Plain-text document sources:
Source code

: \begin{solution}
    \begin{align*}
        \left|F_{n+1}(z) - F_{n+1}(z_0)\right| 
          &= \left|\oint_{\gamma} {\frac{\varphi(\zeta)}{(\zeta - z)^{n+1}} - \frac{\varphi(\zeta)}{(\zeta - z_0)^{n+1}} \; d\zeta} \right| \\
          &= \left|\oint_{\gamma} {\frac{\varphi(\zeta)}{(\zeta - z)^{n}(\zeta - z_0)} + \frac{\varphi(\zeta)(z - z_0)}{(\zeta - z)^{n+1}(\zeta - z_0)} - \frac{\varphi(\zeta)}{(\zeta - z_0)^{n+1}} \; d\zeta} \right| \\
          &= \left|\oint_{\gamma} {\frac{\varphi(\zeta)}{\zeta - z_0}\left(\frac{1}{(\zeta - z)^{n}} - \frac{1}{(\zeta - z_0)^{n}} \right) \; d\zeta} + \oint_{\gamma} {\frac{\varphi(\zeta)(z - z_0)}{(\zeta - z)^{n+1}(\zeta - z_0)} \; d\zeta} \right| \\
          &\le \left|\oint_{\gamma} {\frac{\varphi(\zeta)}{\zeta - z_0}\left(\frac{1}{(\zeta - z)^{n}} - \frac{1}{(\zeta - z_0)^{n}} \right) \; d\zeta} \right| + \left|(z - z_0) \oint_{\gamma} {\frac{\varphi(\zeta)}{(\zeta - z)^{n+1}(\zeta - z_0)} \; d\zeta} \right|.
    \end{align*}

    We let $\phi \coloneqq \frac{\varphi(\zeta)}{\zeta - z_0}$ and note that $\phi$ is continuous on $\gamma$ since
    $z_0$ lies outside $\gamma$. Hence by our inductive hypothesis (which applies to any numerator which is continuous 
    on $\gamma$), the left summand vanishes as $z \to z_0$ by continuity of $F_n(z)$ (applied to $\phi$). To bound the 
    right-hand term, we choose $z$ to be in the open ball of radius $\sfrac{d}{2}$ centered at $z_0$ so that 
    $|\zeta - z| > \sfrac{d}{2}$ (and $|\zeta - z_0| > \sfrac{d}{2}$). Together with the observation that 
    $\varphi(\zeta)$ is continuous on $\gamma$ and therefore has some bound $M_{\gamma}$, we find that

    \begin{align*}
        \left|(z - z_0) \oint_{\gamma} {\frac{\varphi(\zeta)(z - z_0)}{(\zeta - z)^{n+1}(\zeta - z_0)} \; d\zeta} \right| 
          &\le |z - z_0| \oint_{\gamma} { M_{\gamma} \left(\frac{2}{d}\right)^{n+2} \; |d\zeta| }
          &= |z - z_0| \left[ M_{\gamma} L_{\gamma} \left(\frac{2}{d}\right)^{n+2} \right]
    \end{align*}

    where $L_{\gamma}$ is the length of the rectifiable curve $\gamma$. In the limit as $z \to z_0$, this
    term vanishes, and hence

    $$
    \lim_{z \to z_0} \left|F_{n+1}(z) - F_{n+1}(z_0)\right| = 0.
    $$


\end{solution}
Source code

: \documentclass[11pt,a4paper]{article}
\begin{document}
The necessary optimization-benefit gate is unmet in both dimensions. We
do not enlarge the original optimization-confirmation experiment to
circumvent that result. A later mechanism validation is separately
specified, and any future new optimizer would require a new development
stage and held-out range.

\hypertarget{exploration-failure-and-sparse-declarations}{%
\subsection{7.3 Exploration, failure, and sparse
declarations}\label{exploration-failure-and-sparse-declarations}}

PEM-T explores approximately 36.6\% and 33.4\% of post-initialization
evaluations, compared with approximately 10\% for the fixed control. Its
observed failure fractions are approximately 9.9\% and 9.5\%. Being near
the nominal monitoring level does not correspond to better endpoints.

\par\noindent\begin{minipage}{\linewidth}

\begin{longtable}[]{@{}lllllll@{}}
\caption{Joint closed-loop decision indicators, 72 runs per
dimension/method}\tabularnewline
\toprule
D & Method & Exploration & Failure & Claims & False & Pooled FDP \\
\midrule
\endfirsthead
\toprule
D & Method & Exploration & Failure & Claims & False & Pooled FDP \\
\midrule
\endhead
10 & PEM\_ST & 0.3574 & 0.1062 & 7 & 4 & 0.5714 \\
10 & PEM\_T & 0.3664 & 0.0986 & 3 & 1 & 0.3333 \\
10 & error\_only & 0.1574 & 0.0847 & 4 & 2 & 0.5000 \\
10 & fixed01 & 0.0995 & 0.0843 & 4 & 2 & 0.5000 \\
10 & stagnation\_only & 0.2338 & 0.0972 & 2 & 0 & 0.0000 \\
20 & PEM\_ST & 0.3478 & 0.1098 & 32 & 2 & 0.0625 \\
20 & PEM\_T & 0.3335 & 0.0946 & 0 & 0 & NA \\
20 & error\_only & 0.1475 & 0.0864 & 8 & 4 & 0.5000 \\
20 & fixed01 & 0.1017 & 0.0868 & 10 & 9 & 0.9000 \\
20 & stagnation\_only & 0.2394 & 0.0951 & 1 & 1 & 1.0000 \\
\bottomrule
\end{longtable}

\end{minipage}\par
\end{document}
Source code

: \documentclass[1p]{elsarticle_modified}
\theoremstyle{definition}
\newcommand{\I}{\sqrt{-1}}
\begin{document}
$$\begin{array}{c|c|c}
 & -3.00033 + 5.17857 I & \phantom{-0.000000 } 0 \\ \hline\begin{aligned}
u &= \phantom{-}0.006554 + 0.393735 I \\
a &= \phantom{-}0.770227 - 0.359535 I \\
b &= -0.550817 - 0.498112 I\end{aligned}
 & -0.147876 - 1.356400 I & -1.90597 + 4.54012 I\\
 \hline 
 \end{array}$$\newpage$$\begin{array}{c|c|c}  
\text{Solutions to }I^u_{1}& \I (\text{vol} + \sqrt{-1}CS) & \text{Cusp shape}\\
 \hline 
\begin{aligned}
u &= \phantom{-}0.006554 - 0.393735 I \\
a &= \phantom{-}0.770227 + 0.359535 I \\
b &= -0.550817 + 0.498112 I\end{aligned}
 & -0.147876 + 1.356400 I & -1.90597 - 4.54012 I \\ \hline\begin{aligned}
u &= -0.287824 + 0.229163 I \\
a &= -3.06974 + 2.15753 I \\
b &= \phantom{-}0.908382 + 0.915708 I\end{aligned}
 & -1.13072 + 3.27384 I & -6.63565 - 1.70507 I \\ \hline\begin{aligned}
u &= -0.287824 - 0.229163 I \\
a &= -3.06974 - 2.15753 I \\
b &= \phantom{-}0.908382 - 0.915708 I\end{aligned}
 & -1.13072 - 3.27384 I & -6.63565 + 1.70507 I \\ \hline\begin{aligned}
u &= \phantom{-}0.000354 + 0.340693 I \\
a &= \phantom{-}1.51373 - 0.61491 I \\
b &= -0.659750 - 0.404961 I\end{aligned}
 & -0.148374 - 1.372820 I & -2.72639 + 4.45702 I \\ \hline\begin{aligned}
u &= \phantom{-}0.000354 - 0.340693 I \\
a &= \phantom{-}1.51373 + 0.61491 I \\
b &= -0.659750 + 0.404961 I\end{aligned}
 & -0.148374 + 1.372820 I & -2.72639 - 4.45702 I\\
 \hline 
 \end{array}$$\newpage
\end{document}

■ **What you have to do**: Output the data above in full and exactly.

■ **Solution for this exercise**:
Source code

: \begin{solution}
    \begin{align*}
        \left|F_{n+1}(z) - F_{n+1}(z_0)\right| 
          &= \left|\oint_{\gamma} {\frac{\varphi(\zeta)}{(\zeta - z)^{n+1}} - \frac{\varphi(\zeta)}{(\zeta - z_0)^{n+1}} \; d\zeta} \right| \\
          &= \left|\oint_{\gamma} {\frac{\varphi(\zeta)}{(\zeta - z)^{n}(\zeta - z_0)} + \frac{\varphi(\zeta)(z - z_0)}{(\zeta - z)^{n+1}(\zeta - z_0)} - \frac{\varphi(\zeta)}{(\zeta - z_0)^{n+1}} \; d\zeta} \right| \\
          &= \left|\oint_{\gamma} {\frac{\varphi(\zeta)}{\zeta - z_0}\left(\frac{1}{(\zeta - z)^{n}} - \frac{1}{(\zeta - z_0)^{n}} \right) \; d\zeta} + \oint_{\gamma} {\frac{\varphi(\zeta)(z - z_0)}{(\zeta - z)^{n+1}(\zeta - z_0)} \; d\zeta} \right| \\
          &\le \left|\oint_{\gamma} {\frac{\varphi(\zeta)}{\zeta - z_0}\left(\frac{1}{(\zeta - z)^{n}} - \frac{1}{(\zeta - z_0)^{n}} \right) \; d\zeta} \right| + \left|(z - z_0) \oint_{\gamma} {\frac{\varphi(\zeta)}{(\zeta - z)^{n+1}(\zeta - z_0)} \; d\zeta} \right|.
    \end{align*}

    We let $\phi \coloneqq \frac{\varphi(\zeta)}{\zeta - z_0}$ and note that $\phi$ is continuous on $\gamma$ since
    $z_0$ lies outside $\gamma$. Hence by our inductive hypothesis (which applies to any numerator which is continuous 
    on $\gamma$), the left summand vanishes as $z \to z_0$ by continuity of $F_n(z)$ (applied to $\phi$). To bound the 
    right-hand term, we choose $z$ to be in the open ball of radius $\sfrac{d}{2}$ centered at $z_0$ so that 
    $|\zeta - z| > \sfrac{d}{2}$ (and $|\zeta - z_0| > \sfrac{d}{2}$). Together with the observation that 
    $\varphi(\zeta)$ is continuous on $\gamma$ and therefore has some bound $M_{\gamma}$, we find that

    \begin{align*}
        \left|(z - z_0) \oint_{\gamma} {\frac{\varphi(\zeta)(z - z_0)}{(\zeta - z)^{n+1}(\zeta - z_0)} \; d\zeta} \right| 
          &\le |z - z_0| \oint_{\gamma} { M_{\gamma} \left(\frac{2}{d}\right)^{n+2} \; |d\zeta| }
          &= |z - z_0| \left[ M_{\gamma} L_{\gamma} \left(\frac{2}{d}\right)^{n+2} \right]
    \end{align*}

    where $L_{\gamma}$ is the length of the rectifiable curve $\gamma$. In the limit as $z \to z_0$, this
    term vanishes, and hence

    $$
    \lim_{z \to z_0} \left|F_{n+1}(z) - F_{n+1}(z_0)\right| = 0.
    $$


\end{solution}
Source code

: \documentclass[11pt,a4paper]{article}
\begin{document}
The necessary optimization-benefit gate is unmet in both dimensions. We
do not enlarge the original optimization-confirmation experiment to
circumvent that result. A later mechanism validation is separately
specified, and any future new optimizer would require a new development
stage and held-out range.

\hypertarget{exploration-failure-and-sparse-declarations}{%
\subsection{7.3 Exploration, failure, and sparse
declarations}\label{exploration-failure-and-sparse-declarations}}

PEM-T explores approximately 36.6\% and 33.4\% of post-initialization
evaluations, compared with approximately 10\% for the fixed control. Its
observed failure fractions are approximately 9.9\% and 9.5\%. Being near
the nominal monitoring level does not correspond to better endpoints.

\par\noindent\begin{minipage}{\linewidth}

\begin{longtable}[]{@{}lllllll@{}}
\caption{Joint closed-loop decision indicators, 72 runs per
dimension/method}\tabularnewline
\toprule
D & Method & Exploration & Failure & Claims & False & Pooled FDP \\
\midrule
\endfirsthead
\toprule
D & Method & Exploration & Failure & Claims & False & Pooled FDP \\
\midrule
\endhead
10 & PEM\_ST & 0.3574 & 0.1062 & 7 & 4 & 0.5714 \\
10 & PEM\_T & 0.3664 & 0.0986 & 3 & 1 & 0.3333 \\
10 & error\_only & 0.1574 & 0.0847 & 4 & 2 & 0.5000 \\
10 & fixed01 & 0.0995 & 0.0843 & 4 & 2 & 0.5000 \\
10 & stagnation\_only & 0.2338 & 0.0972 & 2 & 0 & 0.0000 \\
20 & PEM\_ST & 0.3478 & 0.1098 & 32 & 2 & 0.0625 \\
20 & PEM\_T & 0.3335 & 0.0946 & 0 & 0 & NA \\
20 & error\_only & 0.1475 & 0.0864 & 8 & 4 & 0.5000 \\
20 & fixed01 & 0.1017 & 0.0868 & 10 & 9 & 0.9000 \\
20 & stagnation\_only & 0.2394 & 0.0951 & 1 & 1 & 1.0000 \\
\bottomrule
\end{longtable}

\end{minipage}\par
\end{document}
Source code

: \documentclass[1p]{elsarticle_modified}
\theoremstyle{definition}
\newcommand{\I}{\sqrt{-1}}
\begin{document}
$$\begin{array}{c|c|c}
 & -3.00033 + 5.17857 I & \phantom{-0.000000 } 0 \\ \hline\begin{aligned}
u &= \phantom{-}0.006554 + 0.393735 I \\
a &= \phantom{-}0.770227 - 0.359535 I \\
b &= -0.550817 - 0.498112 I\end{aligned}
 & -0.147876 - 1.356400 I & -1.90597 + 4.54012 I\\
 \hline 
 \end{array}$$\newpage$$\begin{array}{c|c|c}  
\text{Solutions to }I^u_{1}& \I (\text{vol} + \sqrt{-1}CS) & \text{Cusp shape}\\
 \hline 
\begin{aligned}
u &= \phantom{-}0.006554 - 0.393735 I \\
a &= \phantom{-}0.770227 + 0.359535 I \\
b &= -0.550817 + 0.498112 I\end{aligned}
 & -0.147876 + 1.356400 I & -1.90597 - 4.54012 I \\ \hline\begin{aligned}
u &= -0.287824 + 0.229163 I \\
a &= -3.06974 + 2.15753 I \\
b &= \phantom{-}0.908382 + 0.915708 I\end{aligned}
 & -1.13072 + 3.27384 I & -6.63565 - 1.70507 I \\ \hline\begin{aligned}
u &= -0.287824 - 0.229163 I \\
a &= -3.06974 - 2.15753 I \\
b &= \phantom{-}0.908382 - 0.915708 I\end{aligned}
 & -1.13072 - 3.27384 I & -6.63565 + 1.70507 I \\ \hline\begin{aligned}
u &= \phantom{-}0.000354 + 0.340693 I \\
a &= \phantom{-}1.51373 - 0.61491 I \\
b &= -0.659750 - 0.404961 I\end{aligned}
 & -0.148374 - 1.372820 I & -2.72639 + 4.45702 I \\ \hline\begin{aligned}
u &= \phantom{-}0.000354 - 0.340693 I \\
a &= \phantom{-}1.51373 + 0.61491 I \\
b &= -0.659750 + 0.404961 I\end{aligned}
 & -0.148374 + 1.372820 I & -2.72639 - 4.45702 I\\
 \hline 
 \end{array}$$\newpage
\end{document}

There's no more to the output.